February 25, 2008
Ask SFist: No Country for Old Men?

We received a curt Oscar-related message this morning:
Um, how the did No Country for Old Men win best picture?
Not sure. But if we had to pick our favorite lots-of-dust-and-blood film of the year, it would go to There Will Be Blood. But we (sort of) enjoyed the -- how do we say this delicately? -- East Coast-friendly Coen Brothers film. Are we missing something? Did it not deserve its crowning of best picture?
Also, more to the point, where was Sally Kirkland?


Fucking Corman McWinfrey.
er, Cormac.
Whatever, Cormac was rad long before Oprah ever decided to help him sell a billion books.
aside for stripping away some indie cred, i don't see how oprah's book club has ever hurt anyone.
I love Cormac, but I didn't like No Counrty for Old Men. I didn't think it was a great book. I went to see No Country, in convenient movie form, and didn't think it was all that hot, either. I'm guessing it won best picture due to all of the buzz generated for Cormac by Oprah. Which is great for Cormac (and me. Even my mom read Blood Meridian. Now we can talk about literature instead of having the "when-are-you-getting-married" chat.)
I admit it's been weeks since I saw No Country, but what on Earth do you mean by "East-Coast friendly"?
Yeah, nothing flatters the bowtie-wearing Yankee blue-blood sensibilities more than a good Texas border-town thriller.
by that, pancakebreakfast, i mean it's not the most Hollywood-y film. a very chin-scratching kind of movie, one you might find at the Embarcadero Cinemas.
Blood was a good movie, to be sure. But I found No Country to be so much more interesting. Blood was really a very simple, straightforward movie about a crazy man. Good story, captivating performance, etc., etc., but that's really all it was. In addition to being a more compelling story, IMO, No Country also had more depth to it; it's story went beyond the individual characters portrayed in the movie. So I thought it deserved the best picture win over Blood. That's my $0.02.

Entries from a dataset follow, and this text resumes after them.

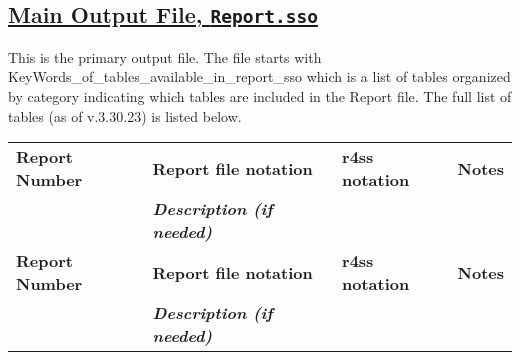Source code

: \begin{landscape}
    \hypertarget{MainOutput}{}
    \subsection[Main Output File, \texttt{Report.sso}]{\protect\hyperlink{MainOutput}{Main Output File, \texttt{Report.sso}}}
    This is the primary output file. The file starts with KeyWords\_of\_tables\_available\_in\_report\_sso which is a list of tables organized by category indicating which tables are included in the Report file. The full list of tables (as of v.3.30.23) is listed below.

	\begin{longtable}{p{1.5cm} p{5.5cm} >{\RaggedRight\arraybackslash}p{4.25cm} p{9.75cm}}
	\hline
	\multirow{1}{1cm}[-0.25cm]{\parbox{1.5cm}{\textbf{Report Number}}} & \textbf{Report file notation} & \textbf{r4ss notation} & \textbf{Notes} \\
    \textbf{} & \textbf{\textit{Description (if needed)}} & \textbf{} & \textbf{} \Bstrut\\ 
	\hline
	\endfirsthead
		
    \hline
    \multirow{1}{1cm}[-0.25cm]{\parbox{1.5cm}{\textbf{Report Number}}} & \textbf{Report file notation} & \textbf{r4ss notation} & \textbf{Notes} \\
    \textbf{} & \textbf{\textit{Description (if needed)}} & \textbf{} & \textbf{} \Bstrut\\  
	\hline
	\endhead


\end{longtable}
\end{landscape}
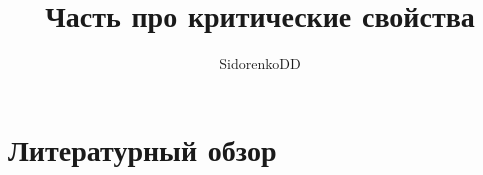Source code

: \documentclass[
  letterpaper,
  DIV=11,
  numbers=noendperiod]{scrartcl}
\title{Часть про критические свойства}
\author{SidorenkoDD}
\date{}
\renewcommand*\contentsname{Table of contents}
\newcommand\contentsname{Table of contents}
\begin{document}
\maketitle

\renewcommand*\contentsname{Table of contents}
{
\hypersetup{linkcolor=}
\setcounter{tocdepth}{3}
\tableofcontents
}

\section{Литературный
обзор}\label{ux43bux438ux442ux435ux440ux430ux442ux443ux440ux43dux44bux439-ux43eux431ux437ux43eux440}
\end{document}
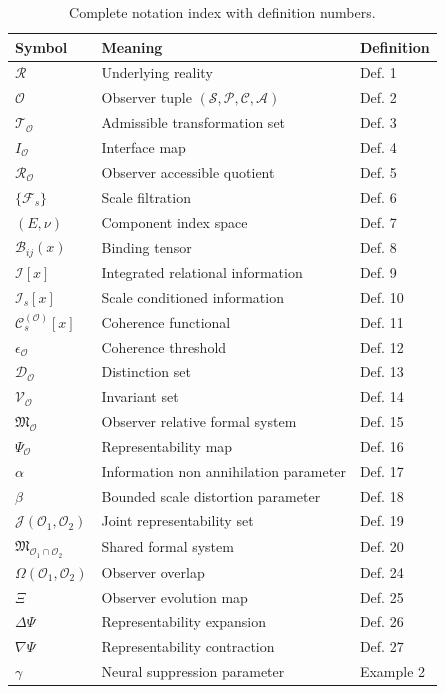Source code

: \documentclass[12pt]{article}
\theoremstyle{definition}
\begin{document}
\begin{table}[ht]
\centering
\begin{tabular}{|l|l|l|}
\hline
\textbf{Symbol} & \textbf{Meaning} & \textbf{Definition} \\
\hline
$\mathcal{R}$ & Underlying reality & Def. 1 \\
$\mathcal{O}$ & Observer tuple $(\mathcal{S}, \mathcal{P}, \mathcal{C}, \mathcal{A})$ & Def. 2 \\
$\mathcal{T}_{\mathcal{O}}$ & Admissible transformation set & Def. 3 \\
$I_{\mathcal{O}}$ & Interface map & Def. 4 \\
$\mathcal{R}_{\mathcal{O}}$ & Observer accessible quotient & Def. 5 \\
$\{\mathcal{F}_s\}$ & Scale filtration & Def. 6 \\
$(E, \nu)$ & Component index space & Def. 7 \\
$\mathcal{B}_{ij}(x)$ & Binding tensor & Def. 8 \\
$\mathcal{I}[x]$ & Integrated relational information & Def. 9 \\
$\mathcal{I}_s[x]$ & Scale conditioned information & Def. 10 \\
$\mathcal{C}_s^{(\mathcal{O})}[x]$ & Coherence functional & Def. 11 \\
$\epsilon_{\mathcal{O}}$ & Coherence threshold & Def. 12 \\
$\mathcal{D}_{\mathcal{O}}$ & Distinction set & Def. 13 \\
$\mathcal{V}_{\mathcal{O}}$ & Invariant set & Def. 14 \\
$\mathfrak{M}_{\mathcal{O}}$ & Observer relative formal system & Def. 15 \\
$\Psi_{\mathcal{O}}$ & Representability map & Def. 16 \\
$\alpha$ & Information non annihilation parameter & Def. 17 \\
$\beta$ & Bounded scale distortion parameter & Def. 18 \\
$\mathcal{J}(\mathcal{O}_1, \mathcal{O}_2)$ & Joint representability set & Def. 19 \\
$\mathfrak{M}_{\mathcal{O}_1 \cap \mathcal{O}_2}$ & Shared formal system & Def. 20 \\
$\Omega(\mathcal{O}_1, \mathcal{O}_2)$ & Observer overlap & Def. 24 \\
$\Xi$ & Observer evolution map & Def. 25 \\
$\Delta\Psi$ & Representability expansion & Def. 26 \\
$\nabla\Psi$ & Representability contraction & Def. 27 \\
$\gamma$ & Neural suppression parameter & Example 2 \\
\hline
\end{tabular}
\caption{Complete notation index with definition numbers.}
\label{tab:notation}
\end{table}



\end{document}
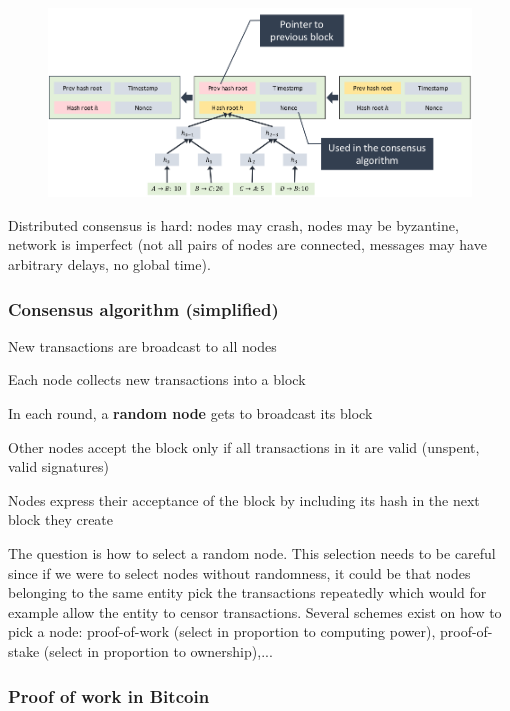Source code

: \documentclass[11pt,oneside,a4paper]{article}
\begin{document}
\begin{figure}[t!]
	\centering
	\includegraphics[width=0.6\linewidth]{figures/bitcoin_blocks}
	\label{fig:bitcoinblocks}
\end{figure}

Distributed consensus is hard: nodes may crash, nodes may be byzantine, network is imperfect (not all pairs of nodes are connected, messages may have arbitrary delays, no global time).\\

\subsubsection{Consensus algorithm (simplified)}

\begin{compactenum}
	\item New transactions are broadcast to all nodes
	\item Each node collects new transactions into a block
	\item In each round, a \textbf{random node} gets to broadcast its block
	\item Other nodes accept the block only if all transactions in it are valid (unspent, valid signatures)
	\item Nodes express their acceptance of the block by including its hash in the next block they create\\
\end{compactenum}

The question is how to select a random node. This selection needs to be careful since if we were to select nodes without randomness, it could be that nodes belonging to the same entity pick the transactions repeatedly which would for example allow the entity to censor transactions. Several schemes exist on how to pick a node: proof-of-work (select in proportion to computing power), proof-of-stake (select in proportion to ownership),... 

\subsubsection{Proof of work in Bitcoin}
\end{document}
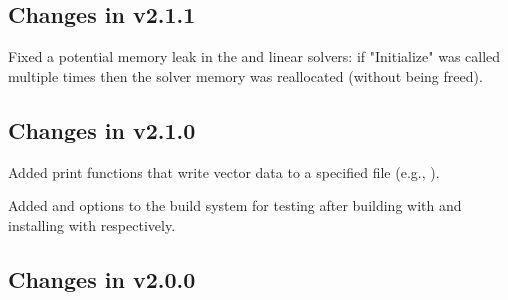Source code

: \subsection*{Changes in v2.1.1}

Fixed a potential memory leak in the {\spgmr} and {\spfgmr} linear
solvers: if "Initialize" was called multiple times then the solver
memory was reallocated (without being freed).

\subsection*{Changes in v2.1.0}

Added {\nvector} print functions that write vector data to a specified
file (e.g., ).

Added  and  options to the build
system for testing {\sundials} after building with  and
installing with  respectively.

\subsection*{Changes in v2.0.0}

More importsntly why were the Coen's such tards? Oh right, because they have so many Oscars that they are desensitized by the whole thing. They didn't even say anything when they were given their Best Picture one. What concieted tards.
*importantly
*conceited
..sorry.
i like to think of this as a long-belated "make-up call" (the sports kind) for not having given Fargo the BP award in 1997. had the Coens released something even remotely similar in tone to during the last 10 years, i think it too might have nabbed a BP. but they, instead, made The Man Who Wasn't There, which was way too stylized to be a BP, and then a handful of movies featuring zany, screwball antics. great movies, mind you, but way too silly for BP consideration. (ooh- i take that back. Intolerable Cruelty and that remake of The Ladykillers were terrible.)
No Country was definitely the safe vote this year - Coens are critical darlings, ditto for McCarthy, and both deserve every bit of it.
let's not forget, people, that any year in which the Coens are the "safe" vote means it was a f*cking great year for film!
P.S. for the record, i liked There Will Be Blood better too, but it was the opposite of 'No Country' in as much as TWBB was through the roof with the stylization: cinematography, dialogue, music, acting, you name it. NCFOM, on the other hand, looked like its wider, mellower older brother by comparison.
oops: "wiser" brother.
Maybe they were being considerate by letting the other producer talk when awarded best picture because they already had two chances to talk.
A quick trip to imdb.com shows they both have only won one Oscar previously for writing Fargo.
I dunno I thought the "sandbox" comment and the story about "Henry Kissinger - Man Of Action!" was pretty cool.
My favorite Cormac McCarthy is "Suttree". Very Beat. No psycho killer stuff. When Kerouac blathers on like "hey man we met this hep cat in a bar and he was real"; well Suttree was the guy in the bar who was way more "real".
So could anybody who only saw the movie follow the plot? I guess having a conventional plotline is too mainstream.
Funny piece by Nora Ephron about NCFOM:
Saw the Movie
Actually, There Will Be Blood is much more than just a story about a mean crazy oil man from the early 20th century.
I loved them both precisely because they required thought and inspired second viewing - like a good book does.
I'm totally bored by having every film tied up with a smiley face at the end.
Why is everyone complaining? It's about damn time the Academy gave an award to a Coen Brothers film. Besides, as long as Atonement didn't win Best Pic, it was a good night.